== DATA RECORDS ==
========

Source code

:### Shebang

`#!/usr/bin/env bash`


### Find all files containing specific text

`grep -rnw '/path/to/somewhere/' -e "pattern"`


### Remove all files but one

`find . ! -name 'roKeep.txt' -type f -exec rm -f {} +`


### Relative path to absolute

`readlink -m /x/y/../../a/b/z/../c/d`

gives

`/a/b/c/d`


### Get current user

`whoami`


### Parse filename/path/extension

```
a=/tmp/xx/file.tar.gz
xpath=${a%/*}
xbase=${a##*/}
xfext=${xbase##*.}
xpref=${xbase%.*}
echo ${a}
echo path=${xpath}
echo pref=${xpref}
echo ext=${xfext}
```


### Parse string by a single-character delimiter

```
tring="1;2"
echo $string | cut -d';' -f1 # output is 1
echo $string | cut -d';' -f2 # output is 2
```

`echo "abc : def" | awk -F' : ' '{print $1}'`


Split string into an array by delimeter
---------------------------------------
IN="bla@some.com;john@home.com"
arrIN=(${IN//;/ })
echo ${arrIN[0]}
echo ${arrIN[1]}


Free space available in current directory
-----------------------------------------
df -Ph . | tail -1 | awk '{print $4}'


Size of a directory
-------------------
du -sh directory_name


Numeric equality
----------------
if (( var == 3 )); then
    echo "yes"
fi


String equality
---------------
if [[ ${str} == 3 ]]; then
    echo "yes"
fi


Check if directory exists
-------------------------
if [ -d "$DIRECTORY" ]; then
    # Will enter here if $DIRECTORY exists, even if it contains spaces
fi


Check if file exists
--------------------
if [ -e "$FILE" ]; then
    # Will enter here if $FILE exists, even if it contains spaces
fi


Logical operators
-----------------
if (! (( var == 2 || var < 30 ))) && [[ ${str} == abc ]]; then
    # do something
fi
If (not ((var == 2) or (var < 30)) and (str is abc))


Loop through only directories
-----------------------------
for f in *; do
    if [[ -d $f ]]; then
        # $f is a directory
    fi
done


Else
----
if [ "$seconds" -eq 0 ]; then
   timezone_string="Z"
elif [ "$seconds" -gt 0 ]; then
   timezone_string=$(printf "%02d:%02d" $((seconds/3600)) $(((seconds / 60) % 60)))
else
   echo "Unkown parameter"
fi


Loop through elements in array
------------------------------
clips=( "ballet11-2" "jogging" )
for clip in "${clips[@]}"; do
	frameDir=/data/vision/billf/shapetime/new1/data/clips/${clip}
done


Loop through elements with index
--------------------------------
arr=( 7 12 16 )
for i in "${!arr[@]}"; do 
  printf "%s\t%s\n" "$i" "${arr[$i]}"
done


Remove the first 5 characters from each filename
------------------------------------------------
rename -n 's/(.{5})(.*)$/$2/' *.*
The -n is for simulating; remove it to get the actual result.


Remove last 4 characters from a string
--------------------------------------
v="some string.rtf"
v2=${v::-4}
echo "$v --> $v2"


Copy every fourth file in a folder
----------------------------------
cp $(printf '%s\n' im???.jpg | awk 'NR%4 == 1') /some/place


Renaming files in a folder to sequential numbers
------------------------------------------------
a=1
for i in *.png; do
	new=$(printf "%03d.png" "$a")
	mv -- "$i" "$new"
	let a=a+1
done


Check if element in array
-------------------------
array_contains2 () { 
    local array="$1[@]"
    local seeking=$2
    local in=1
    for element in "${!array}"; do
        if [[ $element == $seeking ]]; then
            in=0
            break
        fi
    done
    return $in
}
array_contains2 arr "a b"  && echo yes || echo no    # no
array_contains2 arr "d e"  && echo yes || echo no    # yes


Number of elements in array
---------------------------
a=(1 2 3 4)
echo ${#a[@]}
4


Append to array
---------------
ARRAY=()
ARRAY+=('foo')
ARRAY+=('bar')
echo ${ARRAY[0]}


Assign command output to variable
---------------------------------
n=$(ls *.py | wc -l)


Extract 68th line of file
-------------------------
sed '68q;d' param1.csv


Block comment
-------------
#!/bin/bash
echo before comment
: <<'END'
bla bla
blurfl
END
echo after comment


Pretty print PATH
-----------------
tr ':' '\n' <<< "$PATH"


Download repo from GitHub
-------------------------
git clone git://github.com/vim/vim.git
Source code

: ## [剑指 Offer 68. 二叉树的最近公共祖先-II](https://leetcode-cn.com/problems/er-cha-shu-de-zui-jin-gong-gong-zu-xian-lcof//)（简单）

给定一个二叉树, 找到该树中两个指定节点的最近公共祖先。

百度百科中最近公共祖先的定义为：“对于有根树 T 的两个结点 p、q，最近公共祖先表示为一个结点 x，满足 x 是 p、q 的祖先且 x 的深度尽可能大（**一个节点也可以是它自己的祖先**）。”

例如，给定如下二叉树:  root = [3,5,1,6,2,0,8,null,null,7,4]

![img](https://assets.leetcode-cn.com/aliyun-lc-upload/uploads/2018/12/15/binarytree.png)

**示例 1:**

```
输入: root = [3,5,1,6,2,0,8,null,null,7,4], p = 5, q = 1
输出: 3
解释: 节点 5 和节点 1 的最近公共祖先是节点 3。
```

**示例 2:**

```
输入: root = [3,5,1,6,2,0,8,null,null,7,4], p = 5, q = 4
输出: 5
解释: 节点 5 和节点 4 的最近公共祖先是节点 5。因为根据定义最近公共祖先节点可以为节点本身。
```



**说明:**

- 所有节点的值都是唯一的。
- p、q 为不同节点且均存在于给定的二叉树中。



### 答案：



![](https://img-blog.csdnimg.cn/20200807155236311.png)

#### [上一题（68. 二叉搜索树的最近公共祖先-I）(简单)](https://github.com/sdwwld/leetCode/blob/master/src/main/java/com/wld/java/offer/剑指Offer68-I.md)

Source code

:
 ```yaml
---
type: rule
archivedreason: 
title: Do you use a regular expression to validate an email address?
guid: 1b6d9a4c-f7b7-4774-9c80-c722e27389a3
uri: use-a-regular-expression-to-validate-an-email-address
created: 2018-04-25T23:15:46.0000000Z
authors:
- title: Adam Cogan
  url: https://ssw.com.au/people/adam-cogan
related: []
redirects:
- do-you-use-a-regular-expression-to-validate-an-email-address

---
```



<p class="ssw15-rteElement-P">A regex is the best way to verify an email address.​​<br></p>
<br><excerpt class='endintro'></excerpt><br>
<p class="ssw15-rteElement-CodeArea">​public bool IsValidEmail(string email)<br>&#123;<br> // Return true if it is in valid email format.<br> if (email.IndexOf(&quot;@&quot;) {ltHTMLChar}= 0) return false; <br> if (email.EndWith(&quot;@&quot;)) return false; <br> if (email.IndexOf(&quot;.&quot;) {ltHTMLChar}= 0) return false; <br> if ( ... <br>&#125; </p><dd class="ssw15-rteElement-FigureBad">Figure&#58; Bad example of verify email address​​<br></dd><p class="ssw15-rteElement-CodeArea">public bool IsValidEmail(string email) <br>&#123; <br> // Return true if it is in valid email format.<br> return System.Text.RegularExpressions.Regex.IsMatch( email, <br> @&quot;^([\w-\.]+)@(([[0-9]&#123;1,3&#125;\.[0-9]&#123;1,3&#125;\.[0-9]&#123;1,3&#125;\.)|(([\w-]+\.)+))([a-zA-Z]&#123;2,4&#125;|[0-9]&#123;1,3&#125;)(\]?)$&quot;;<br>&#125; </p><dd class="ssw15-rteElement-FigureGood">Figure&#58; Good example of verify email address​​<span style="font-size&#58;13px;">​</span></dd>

========

Repeat, exactly and in full, the records shown above.

== TASK SOLUTION ==
Source code

:### Shebang

`#!/usr/bin/env bash`


### Find all files containing specific text

`grep -rnw '/path/to/somewhere/' -e "pattern"`


### Remove all files but one

`find . ! -name 'roKeep.txt' -type f -exec rm -f {} +`


### Relative path to absolute

`readlink -m /x/y/../../a/b/z/../c/d`

gives

`/a/b/c/d`


### Get current user

`whoami`


### Parse filename/path/extension

```
a=/tmp/xx/file.tar.gz
xpath=${a%/*}
xbase=${a##*/}
xfext=${xbase##*.}
xpref=${xbase%.*}
echo ${a}
echo path=${xpath}
echo pref=${xpref}
echo ext=${xfext}
```


### Parse string by a single-character delimiter

```
tring="1;2"
echo $string | cut -d';' -f1 # output is 1
echo $string | cut -d';' -f2 # output is 2
```

`echo "abc : def" | awk -F' : ' '{print $1}'`


Split string into an array by delimeter
---------------------------------------
IN="bla@some.com;john@home.com"
arrIN=(${IN//;/ })
echo ${arrIN[0]}
echo ${arrIN[1]}


Free space available in current directory
-----------------------------------------
df -Ph . | tail -1 | awk '{print $4}'


Size of a directory
-------------------
du -sh directory_name


Numeric equality
----------------
if (( var == 3 )); then
    echo "yes"
fi


String equality
---------------
if [[ ${str} == 3 ]]; then
    echo "yes"
fi


Check if directory exists
-------------------------
if [ -d "$DIRECTORY" ]; then
    # Will enter here if $DIRECTORY exists, even if it contains spaces
fi


Check if file exists
--------------------
if [ -e "$FILE" ]; then
    # Will enter here if $FILE exists, even if it contains spaces
fi


Logical operators
-----------------
if (! (( var == 2 || var < 30 ))) && [[ ${str} == abc ]]; then
    # do something
fi
If (not ((var == 2) or (var < 30)) and (str is abc))


Loop through only directories
-----------------------------
for f in *; do
    if [[ -d $f ]]; then
        # $f is a directory
    fi
done


Else
----
if [ "$seconds" -eq 0 ]; then
   timezone_string="Z"
elif [ "$seconds" -gt 0 ]; then
   timezone_string=$(printf "%02d:%02d" $((seconds/3600)) $(((seconds / 60) % 60)))
else
   echo "Unkown parameter"
fi


Loop through elements in array
------------------------------
clips=( "ballet11-2" "jogging" )
for clip in "${clips[@]}"; do
	frameDir=/data/vision/billf/shapetime/new1/data/clips/${clip}
done


Loop through elements with index
--------------------------------
arr=( 7 12 16 )
for i in "${!arr[@]}"; do 
  printf "%s\t%s\n" "$i" "${arr[$i]}"
done


Remove the first 5 characters from each filename
------------------------------------------------
rename -n 's/(.{5})(.*)$/$2/' *.*
The -n is for simulating; remove it to get the actual result.


Remove last 4 characters from a string
--------------------------------------
v="some string.rtf"
v2=${v::-4}
echo "$v --> $v2"


Copy every fourth file in a folder
----------------------------------
cp $(printf '%s\n' im???.jpg | awk 'NR%4 == 1') /some/place


Renaming files in a folder to sequential numbers
------------------------------------------------
a=1
for i in *.png; do
	new=$(printf "%03d.png" "$a")
	mv -- "$i" "$new"
	let a=a+1
done


Check if element in array
-------------------------
array_contains2 () { 
    local array="$1[@]"
    local seeking=$2
    local in=1
    for element in "${!array}"; do
        if [[ $element == $seeking ]]; then
            in=0
            break
        fi
    done
    return $in
}
array_contains2 arr "a b"  && echo yes || echo no    # no
array_contains2 arr "d e"  && echo yes || echo no    # yes


Number of elements in array
---------------------------
a=(1 2 3 4)
echo ${#a[@]}
4


Append to array
---------------
ARRAY=()
ARRAY+=('foo')
ARRAY+=('bar')
echo ${ARRAY[0]}


Assign command output to variable
---------------------------------
n=$(ls *.py | wc -l)


Extract 68th line of file
-------------------------
sed '68q;d' param1.csv


Block comment
-------------
#!/bin/bash
echo before comment
: <<'END'
bla bla
blurfl
END
echo after comment


Pretty print PATH
-----------------
tr ':' '\n' <<< "$PATH"


Download repo from GitHub
-------------------------
git clone git://github.com/vim/vim.git
Source code

: ## [剑指 Offer 68. 二叉树的最近公共祖先-II](https://leetcode-cn.com/problems/er-cha-shu-de-zui-jin-gong-gong-zu-xian-lcof//)（简单）

给定一个二叉树, 找到该树中两个指定节点的最近公共祖先。

百度百科中最近公共祖先的定义为：“对于有根树 T 的两个结点 p、q，最近公共祖先表示为一个结点 x，满足 x 是 p、q 的祖先且 x 的深度尽可能大（**一个节点也可以是它自己的祖先**）。”

例如，给定如下二叉树:  root = [3,5,1,6,2,0,8,null,null,7,4]

![img](https://assets.leetcode-cn.com/aliyun-lc-upload/uploads/2018/12/15/binarytree.png)

**示例 1:**

```
输入: root = [3,5,1,6,2,0,8,null,null,7,4], p = 5, q = 1
输出: 3
解释: 节点 5 和节点 1 的最近公共祖先是节点 3。
```

**示例 2:**

```
输入: root = [3,5,1,6,2,0,8,null,null,7,4], p = 5, q = 4
输出: 5
解释: 节点 5 和节点 4 的最近公共祖先是节点 5。因为根据定义最近公共祖先节点可以为节点本身。
```



**说明:**

- 所有节点的值都是唯一的。
- p、q 为不同节点且均存在于给定的二叉树中。



### 答案：



![](https://img-blog.csdnimg.cn/20200807155236311.png)

#### [上一题（68. 二叉搜索树的最近公共祖先-I）(简单)](https://github.com/sdwwld/leetCode/blob/master/src/main/java/com/wld/java/offer/剑指Offer68-I.md)

Source code

:
 ```yaml
---
type: rule
archivedreason: 
title: Do you use a regular expression to validate an email address?
guid: 1b6d9a4c-f7b7-4774-9c80-c722e27389a3
uri: use-a-regular-expression-to-validate-an-email-address
created: 2018-04-25T23:15:46.0000000Z
authors:
- title: Adam Cogan
  url: https://ssw.com.au/people/adam-cogan
related: []
redirects:
- do-you-use-a-regular-expression-to-validate-an-email-address

---
```



<p class="ssw15-rteElement-P">A regex is the best way to verify an email address.​​<br></p>
<br><excerpt class='endintro'></excerpt><br>
<p class="ssw15-rteElement-CodeArea">​public bool IsValidEmail(string email)<br>&#123;<br> // Return true if it is in valid email format.<br> if (email.IndexOf(&quot;@&quot;) {ltHTMLChar}= 0) return false; <br> if (email.EndWith(&quot;@&quot;)) return false; <br> if (email.IndexOf(&quot;.&quot;) {ltHTMLChar}= 0) return false; <br> if ( ... <br>&#125; </p><dd class="ssw15-rteElement-FigureBad">Figure&#58; Bad example of verify email address​​<br></dd><p class="ssw15-rteElement-CodeArea">public bool IsValidEmail(string email) <br>&#123; <br> // Return true if it is in valid email format.<br> return System.Text.RegularExpressions.Regex.IsMatch( email, <br> @&quot;^([\w-\.]+)@(([[0-9]&#123;1,3&#125;\.[0-9]&#123;1,3&#125;\.[0-9]&#123;1,3&#125;\.)|(([\w-]+\.)+))([a-zA-Z]&#123;2,4&#125;|[0-9]&#123;1,3&#125;)(\]?)$&quot;;<br>&#125; </p><dd class="ssw15-rteElement-FigureGood">Figure&#58; Good example of verify email address​​<span style="font-size&#58;13px;">​</span></dd>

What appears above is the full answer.